# Exercise brief
Skip the images and restate every line of the records exactly.

(Material to process)

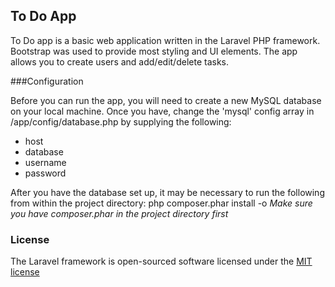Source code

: ## To Do App

To Do app is a basic web application written in the Laravel PHP framework.  Bootstrap was used to provide most styling and UI elements.  The app allows you to create users and add/edit/delete tasks.

###Configuration

Before you can run the app, you will need to create a new MySQL database on your local machine. Once you have, change the 'mysql' config array in /app/config/database.php by supplying the following:
-   host
-   database
-   username
-   password

After you have the database set up, it may be necessary to run the following from within the project directory:
    php composer.phar install -o
*Make sure you have composer.phar in the project directory first*

### License

The Laravel framework is open-sourced software licensed under the [MIT license](http://opensource.org/licenses/MIT)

(End Material to process)

# The answer
Source code

: ## To Do App

To Do app is a basic web application written in the Laravel PHP framework.  Bootstrap was used to provide most styling and UI elements.  The app allows you to create users and add/edit/delete tasks.

###Configuration

Before you can run the app, you will need to create a new MySQL database on your local machine. Once you have, change the 'mysql' config array in /app/config/database.php by supplying the following:
-   host
-   database
-   username
-   password

After you have the database set up, it may be necessary to run the following from within the project directory:
    php composer.phar install -o
*Make sure you have composer.phar in the project directory first*

### License

The Laravel framework is open-sourced software licensed under the [MIT license](http://opensource.org/licenses/MIT)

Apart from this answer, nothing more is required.